Congratulations are due to professional photographer Mark Wood as he reveals in his blog this week that he has finally got his UK Press Pass! Read about what sort of events he has photographed and will be photographing in Hard Core Press Core. Best of luck, Mark! Watching the press photographers at an event a couple of years ago, with their stepladders and enormous lenses and huge equipment boxes, I realised that I could never be that sort of photographer. I couldn’t even carry the equipment!
Louise Atkinson’s post for our Week 38 (her Week 47) – Art and research Week 47: Working with collections and visiting @ArtemisLeeds – was about the kind of territory that is far more familiar to me than the press pack’s stepladder forest: collections of historical material. When I was an undergraduate, I remember a museum lending me a piglet’s ribcage to draw and I was wondering recently if it’s possible to draw skeletons in museums these days. I am already curious about what Louise will make in response to the objects in the Artemis Leeds handling collection. I would love to see more artists working with collections and giving us fresh views of them through curating or interpreting them visually.
Karl Green’s post – Sophie Gets the Best of Me – made me aware of some popular culture that I had never noticed before: the songs of Sophie Ellis-Bextor. I had noticed Sophie because of her unusual shape of face. How much popular culture have you managed to miss over the years? Watching the programmes that look back on decades, I sometimes think that I must have lived in an alternate universe at the time because the culture seems so different.

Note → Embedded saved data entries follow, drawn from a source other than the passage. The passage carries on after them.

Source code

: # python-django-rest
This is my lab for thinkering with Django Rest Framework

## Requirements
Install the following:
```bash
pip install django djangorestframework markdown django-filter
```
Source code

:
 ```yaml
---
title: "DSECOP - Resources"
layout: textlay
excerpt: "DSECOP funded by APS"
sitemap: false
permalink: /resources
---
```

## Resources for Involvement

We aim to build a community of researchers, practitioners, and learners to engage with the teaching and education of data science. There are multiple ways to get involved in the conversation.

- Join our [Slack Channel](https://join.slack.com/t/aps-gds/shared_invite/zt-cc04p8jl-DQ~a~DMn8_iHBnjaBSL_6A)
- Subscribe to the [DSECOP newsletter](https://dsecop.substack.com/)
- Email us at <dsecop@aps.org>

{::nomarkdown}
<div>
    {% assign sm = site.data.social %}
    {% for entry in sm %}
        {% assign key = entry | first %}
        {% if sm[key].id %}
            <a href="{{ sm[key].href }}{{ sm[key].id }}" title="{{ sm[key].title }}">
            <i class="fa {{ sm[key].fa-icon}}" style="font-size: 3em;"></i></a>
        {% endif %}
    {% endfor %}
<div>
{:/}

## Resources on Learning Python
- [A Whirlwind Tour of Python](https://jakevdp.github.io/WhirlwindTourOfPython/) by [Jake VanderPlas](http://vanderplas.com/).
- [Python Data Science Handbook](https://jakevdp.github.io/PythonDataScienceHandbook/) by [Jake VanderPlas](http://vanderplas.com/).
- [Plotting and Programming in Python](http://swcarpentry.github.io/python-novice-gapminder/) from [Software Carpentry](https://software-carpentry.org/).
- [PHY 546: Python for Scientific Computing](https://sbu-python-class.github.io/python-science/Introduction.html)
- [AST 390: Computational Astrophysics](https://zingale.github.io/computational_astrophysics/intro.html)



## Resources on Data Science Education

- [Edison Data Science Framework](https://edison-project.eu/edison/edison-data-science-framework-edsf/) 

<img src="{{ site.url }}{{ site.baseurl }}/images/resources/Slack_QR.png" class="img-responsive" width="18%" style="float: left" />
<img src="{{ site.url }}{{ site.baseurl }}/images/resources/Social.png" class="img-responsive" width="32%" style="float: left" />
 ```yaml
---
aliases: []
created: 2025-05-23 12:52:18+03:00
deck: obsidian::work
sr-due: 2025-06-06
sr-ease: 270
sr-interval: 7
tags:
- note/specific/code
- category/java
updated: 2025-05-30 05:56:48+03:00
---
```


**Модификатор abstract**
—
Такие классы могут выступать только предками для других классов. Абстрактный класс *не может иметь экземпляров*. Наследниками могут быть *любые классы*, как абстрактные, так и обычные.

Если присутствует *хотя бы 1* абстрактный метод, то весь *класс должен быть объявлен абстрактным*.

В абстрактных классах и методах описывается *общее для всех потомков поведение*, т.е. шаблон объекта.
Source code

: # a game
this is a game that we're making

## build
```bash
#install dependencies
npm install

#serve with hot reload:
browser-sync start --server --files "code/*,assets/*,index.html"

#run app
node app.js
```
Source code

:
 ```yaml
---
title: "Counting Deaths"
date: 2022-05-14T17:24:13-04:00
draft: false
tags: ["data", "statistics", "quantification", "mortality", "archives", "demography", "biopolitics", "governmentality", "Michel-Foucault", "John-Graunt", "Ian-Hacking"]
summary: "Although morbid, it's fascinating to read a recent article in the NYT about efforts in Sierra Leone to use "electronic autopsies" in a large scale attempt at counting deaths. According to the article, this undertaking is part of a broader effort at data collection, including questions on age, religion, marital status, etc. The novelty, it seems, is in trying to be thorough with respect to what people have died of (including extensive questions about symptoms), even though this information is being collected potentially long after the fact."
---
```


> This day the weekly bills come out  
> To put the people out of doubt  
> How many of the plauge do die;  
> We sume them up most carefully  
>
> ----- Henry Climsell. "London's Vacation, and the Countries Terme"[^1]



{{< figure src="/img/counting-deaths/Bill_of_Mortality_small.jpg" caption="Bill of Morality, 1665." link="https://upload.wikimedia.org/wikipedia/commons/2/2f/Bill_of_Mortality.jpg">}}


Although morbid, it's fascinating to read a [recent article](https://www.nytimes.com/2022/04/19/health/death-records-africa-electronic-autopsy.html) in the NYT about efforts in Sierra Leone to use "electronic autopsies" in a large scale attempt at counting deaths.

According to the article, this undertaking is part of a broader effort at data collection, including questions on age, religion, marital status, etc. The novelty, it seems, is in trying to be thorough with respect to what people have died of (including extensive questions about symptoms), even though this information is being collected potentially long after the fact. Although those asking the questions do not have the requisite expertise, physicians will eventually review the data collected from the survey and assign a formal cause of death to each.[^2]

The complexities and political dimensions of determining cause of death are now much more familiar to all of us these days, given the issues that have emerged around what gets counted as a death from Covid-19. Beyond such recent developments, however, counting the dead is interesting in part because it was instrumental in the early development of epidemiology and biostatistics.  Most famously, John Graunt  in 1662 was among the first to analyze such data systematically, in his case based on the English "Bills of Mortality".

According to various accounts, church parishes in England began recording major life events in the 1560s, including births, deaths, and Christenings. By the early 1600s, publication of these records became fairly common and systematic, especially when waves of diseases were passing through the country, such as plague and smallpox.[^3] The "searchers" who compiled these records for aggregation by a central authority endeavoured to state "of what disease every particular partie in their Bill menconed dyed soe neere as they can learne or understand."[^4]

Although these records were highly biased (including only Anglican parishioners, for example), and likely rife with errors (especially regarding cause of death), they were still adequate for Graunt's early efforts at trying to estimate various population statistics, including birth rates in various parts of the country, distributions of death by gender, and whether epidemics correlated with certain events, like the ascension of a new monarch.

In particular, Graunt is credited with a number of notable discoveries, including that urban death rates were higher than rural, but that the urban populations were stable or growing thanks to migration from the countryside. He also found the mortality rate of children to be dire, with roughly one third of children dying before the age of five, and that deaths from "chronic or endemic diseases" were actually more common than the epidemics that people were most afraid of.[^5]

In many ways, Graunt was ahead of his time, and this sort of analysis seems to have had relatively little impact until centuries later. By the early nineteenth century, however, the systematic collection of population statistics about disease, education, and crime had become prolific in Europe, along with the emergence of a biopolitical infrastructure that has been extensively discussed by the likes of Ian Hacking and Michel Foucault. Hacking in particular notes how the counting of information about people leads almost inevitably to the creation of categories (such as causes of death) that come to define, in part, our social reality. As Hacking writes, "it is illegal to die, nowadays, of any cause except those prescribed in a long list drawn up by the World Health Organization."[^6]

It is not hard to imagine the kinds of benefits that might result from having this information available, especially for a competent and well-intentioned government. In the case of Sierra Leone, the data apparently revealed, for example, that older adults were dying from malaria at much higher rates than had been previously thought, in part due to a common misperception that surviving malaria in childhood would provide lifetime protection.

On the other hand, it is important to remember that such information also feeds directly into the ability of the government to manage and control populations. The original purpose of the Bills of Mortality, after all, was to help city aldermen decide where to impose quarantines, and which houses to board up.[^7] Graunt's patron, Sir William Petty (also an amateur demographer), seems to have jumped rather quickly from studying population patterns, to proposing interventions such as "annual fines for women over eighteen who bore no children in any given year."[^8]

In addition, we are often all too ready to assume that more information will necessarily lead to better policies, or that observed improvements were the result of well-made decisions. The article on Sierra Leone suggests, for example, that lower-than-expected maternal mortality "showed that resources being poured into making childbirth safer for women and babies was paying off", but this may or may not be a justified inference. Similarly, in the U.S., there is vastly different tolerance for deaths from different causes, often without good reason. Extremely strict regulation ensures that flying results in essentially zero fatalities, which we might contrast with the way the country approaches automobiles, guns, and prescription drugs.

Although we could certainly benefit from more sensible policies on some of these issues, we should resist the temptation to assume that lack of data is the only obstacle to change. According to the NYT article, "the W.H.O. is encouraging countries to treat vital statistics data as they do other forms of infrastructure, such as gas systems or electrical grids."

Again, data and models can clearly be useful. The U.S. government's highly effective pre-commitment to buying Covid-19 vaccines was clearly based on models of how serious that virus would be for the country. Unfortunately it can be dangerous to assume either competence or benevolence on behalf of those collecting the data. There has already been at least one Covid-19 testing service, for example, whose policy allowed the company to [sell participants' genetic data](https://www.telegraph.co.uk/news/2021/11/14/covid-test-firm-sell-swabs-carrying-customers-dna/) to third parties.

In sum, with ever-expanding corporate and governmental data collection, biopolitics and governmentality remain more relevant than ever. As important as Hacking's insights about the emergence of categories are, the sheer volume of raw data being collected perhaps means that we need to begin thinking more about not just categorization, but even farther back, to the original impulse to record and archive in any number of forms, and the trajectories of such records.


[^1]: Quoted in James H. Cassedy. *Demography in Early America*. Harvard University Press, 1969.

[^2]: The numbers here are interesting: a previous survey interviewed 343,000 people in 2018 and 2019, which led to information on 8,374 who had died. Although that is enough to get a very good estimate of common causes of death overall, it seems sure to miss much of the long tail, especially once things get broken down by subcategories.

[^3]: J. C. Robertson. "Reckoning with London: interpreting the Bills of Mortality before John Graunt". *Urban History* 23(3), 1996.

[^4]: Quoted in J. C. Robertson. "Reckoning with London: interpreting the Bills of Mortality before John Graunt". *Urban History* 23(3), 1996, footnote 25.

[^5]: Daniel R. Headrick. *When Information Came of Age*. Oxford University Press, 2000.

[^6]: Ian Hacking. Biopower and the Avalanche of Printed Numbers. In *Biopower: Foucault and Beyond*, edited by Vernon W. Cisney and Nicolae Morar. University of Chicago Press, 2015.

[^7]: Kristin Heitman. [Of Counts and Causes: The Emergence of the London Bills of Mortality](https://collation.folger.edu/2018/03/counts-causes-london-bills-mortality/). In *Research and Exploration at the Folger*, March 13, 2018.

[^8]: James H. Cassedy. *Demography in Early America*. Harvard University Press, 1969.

You might want to take Georgia Parker’s advice in Life Lesson 1: Make like a turtle on taking a breather after reading Chris Bolton’s amusing and accurate Helping without being directly helpful – Mandarin English and Sabotage with very useful links. Every profession has its own jargon but few are so rich with implied semantics as the Mandarin English language. I should point out that this is different from civil-servantese, an argot that is being replaced by Plain English.
Thank you very much to all who read, appreciated and shared the Week 38 posts, as well as to those who wrote them. If you have been inspired to write, do visit our About page to find out how to contribute blogs to Weekly Blog Club.
Many thanks also to the lovely and generous-hearted Kate Bentham and Louise Brown for looking after Weekly Blog Club for Week 39 and Week 40 respectively. Help with looking after Weekly Blog Club is always much appreciated – and it’s so much better for everyone if it isn’t just me wittering on every week!
Have a good week of reading and creating blogs!